Jim shrugs elegantly and eats some fruit - she thinks - that has been cut up and sits on a tray between them. She can’t pronounce it, can’t describe it, and couldn’t be trusted to know it from any other Vulcan fruit in a market. She notes Jim doesn’t use the eating utensils, but his lips still don’t touch his fingers as he pops the piece of fruit into his mouth and chews thoughtfully. “If you did, you wouldn’t leave it so much.”
For the second time in as many days, she has no answers, so she says nothing.
They see her off a week later. The boys are irritated in the way only happy children forced to wait on their indulgences can be. Sam is sweet on a Vulcan girl and even knowing she’s bonded hasn’t kept him from trying his damnedest to get her to notice him. Jim somehow has friends - dear ones to whom he had promised his day. And Vulcans, he reminds her, are very punctual. He is wary of losing whatever recognition he has won in their eyes. For once, she is the burden.
Her ever loyal husband had spoken to them in a calm, reasonable manner dripping with logic that had brooked no argument. So they stood, her sons, shifting with eagerness to see her gone, so they could return to the lives they so enjoyed.
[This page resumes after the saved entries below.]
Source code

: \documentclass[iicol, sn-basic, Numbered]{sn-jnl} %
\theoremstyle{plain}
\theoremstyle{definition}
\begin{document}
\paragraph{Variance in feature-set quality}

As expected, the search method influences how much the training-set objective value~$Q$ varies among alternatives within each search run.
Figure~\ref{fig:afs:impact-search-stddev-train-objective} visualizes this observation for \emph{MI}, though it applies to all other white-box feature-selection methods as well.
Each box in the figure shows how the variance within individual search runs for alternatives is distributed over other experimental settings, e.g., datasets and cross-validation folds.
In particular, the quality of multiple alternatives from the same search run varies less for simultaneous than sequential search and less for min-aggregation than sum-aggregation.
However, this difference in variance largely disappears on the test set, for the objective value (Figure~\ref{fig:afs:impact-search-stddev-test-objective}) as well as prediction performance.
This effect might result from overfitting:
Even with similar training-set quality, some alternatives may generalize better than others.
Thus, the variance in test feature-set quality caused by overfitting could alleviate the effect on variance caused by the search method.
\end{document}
"Peace and long life," her husband says, raising the ta’al. He does not press his fingers to hers or brush her hand with his as she has seen his kind do in farewell. He never has and before that moment, she’d never cared. It is fitting, she thinks, to be reminded so thoroughly after the fact.
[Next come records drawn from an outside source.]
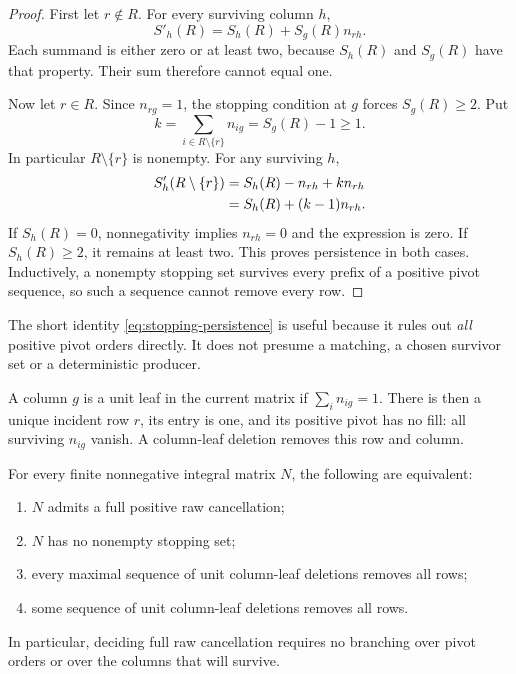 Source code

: \begin{proof}
First let $r\notin R$. For every surviving column $h$,
\[
 S'_h(R)=S_h(R)+S_g(R)n_{rh}.
\]
Each summand is either zero or at least two, because $S_h(R)$ and $S_g(R)$
have that property. Their sum therefore cannot equal one.

Now let $r\in R$. Since $n_{rg}=1$, the stopping condition at $g$ forces
$S_g(R)\ge2$. Put
\[
 k=\sum_{i\in R\setminus\{r\}}n_{ig}=S_g(R)-1\ge1.
\]
In particular $R\setminus\{r\}$ is nonempty. For any surviving $h$,
\begin{align}
 S'_h(R\setminus\{r\})
 &=S_h(R)-n_{rh}+k n_{rh}\notag\\
 &=S_h(R)+(k-1)n_{rh}.\label{eq:stopping-persistence}
\end{align}
If $S_h(R)=0$, nonnegativity implies $n_{rh}=0$ and the expression is zero.
If $S_h(R)\ge2$, it remains at least two. This proves persistence in both
cases. Inductively, a nonempty stopping set survives every prefix of a
positive pivot sequence, so such a sequence cannot remove every row.
\end{proof}

The short identity \eqref{eq:stopping-persistence} is useful because it
rules out \emph{all} positive pivot orders directly. It does not presume
a matching, a chosen survivor set or a deterministic producer.

\begin{definition}
A column $g$ is a unit leaf in the current matrix if
$\sum_i n_{ig}=1$. There is then a unique incident row $r$, its entry is
one, and its positive pivot has no fill: all surviving $n_{ig}$ vanish.
A column-leaf deletion removes this row and column.
\end{definition}

\begin{theorem}
\label{thm:complete}
For every finite nonnegative integral matrix $N$, the following are equivalent:
\begin{enumerate}[label=(\roman*)]
\item $N$ admits a full positive raw cancellation;
\item $N$ has no nonempty stopping set;
\item every maximal sequence of unit column-leaf deletions removes all rows;
\item some sequence of unit column-leaf deletions removes all rows.
\end{enumerate}
In particular, deciding full raw cancellation requires no branching over
pivot orders or over the columns that will survive.
\end{theorem}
"Bye mom," the boys chorus. They wave - which at least brings some level of peace to her gut. There is something human in them, if buried. It hurts to see it, as much as it cheers her.
"Have a safe trip," Sam adds.
"Don’t forget to send presents," Jim comments.
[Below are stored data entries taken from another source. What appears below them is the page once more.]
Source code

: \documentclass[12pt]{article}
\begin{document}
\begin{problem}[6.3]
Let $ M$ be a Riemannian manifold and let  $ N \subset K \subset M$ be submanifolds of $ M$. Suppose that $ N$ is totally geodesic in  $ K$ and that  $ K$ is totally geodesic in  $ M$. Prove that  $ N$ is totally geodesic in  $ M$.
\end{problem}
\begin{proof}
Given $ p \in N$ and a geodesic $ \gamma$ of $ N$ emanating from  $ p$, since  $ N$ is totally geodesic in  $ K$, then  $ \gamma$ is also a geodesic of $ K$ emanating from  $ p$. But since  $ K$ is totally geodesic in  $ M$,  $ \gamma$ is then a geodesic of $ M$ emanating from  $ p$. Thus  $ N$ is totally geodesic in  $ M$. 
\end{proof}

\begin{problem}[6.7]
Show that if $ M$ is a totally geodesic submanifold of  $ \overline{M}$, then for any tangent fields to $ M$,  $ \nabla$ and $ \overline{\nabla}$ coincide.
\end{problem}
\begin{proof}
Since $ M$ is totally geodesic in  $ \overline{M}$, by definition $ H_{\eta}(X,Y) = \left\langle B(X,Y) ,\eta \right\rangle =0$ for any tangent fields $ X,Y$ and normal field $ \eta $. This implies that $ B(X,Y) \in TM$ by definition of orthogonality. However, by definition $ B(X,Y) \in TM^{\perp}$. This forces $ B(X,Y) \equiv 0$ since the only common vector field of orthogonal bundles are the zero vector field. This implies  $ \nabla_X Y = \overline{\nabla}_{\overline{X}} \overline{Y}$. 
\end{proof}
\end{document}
She barely has a moment to respond before they’ve turned and darted off. Her husband stands alone to see her ship’s ascent, it’s departure from the planet.
"Spock!" she hears Jim cry, as she stares at the lone figure, so steady in the hot Vulcan sun.
"Jim."
What else is said, she cannot say, for it is all in Vulcan. She boards and looks out the rear portview, sees Jim, eyes shinning with delight. He rocks and smiles, and the young Vulcan he’s so eagerly engaging turns and extends an arm in welcome. Jim steps into his personal space and they walk off together.
Jim is young, but she recognizes it for what it is. Her baby’s first love. He looks at Spock the way she once looked at George. She sits there and watches until stars overtake the view, and everything is darkness and light once more. Out here, she knows herself. Out here, she is at peace.
Back on Vulcan, her boys are growing. They will be great men who will do amazing things. Just like both their fathers.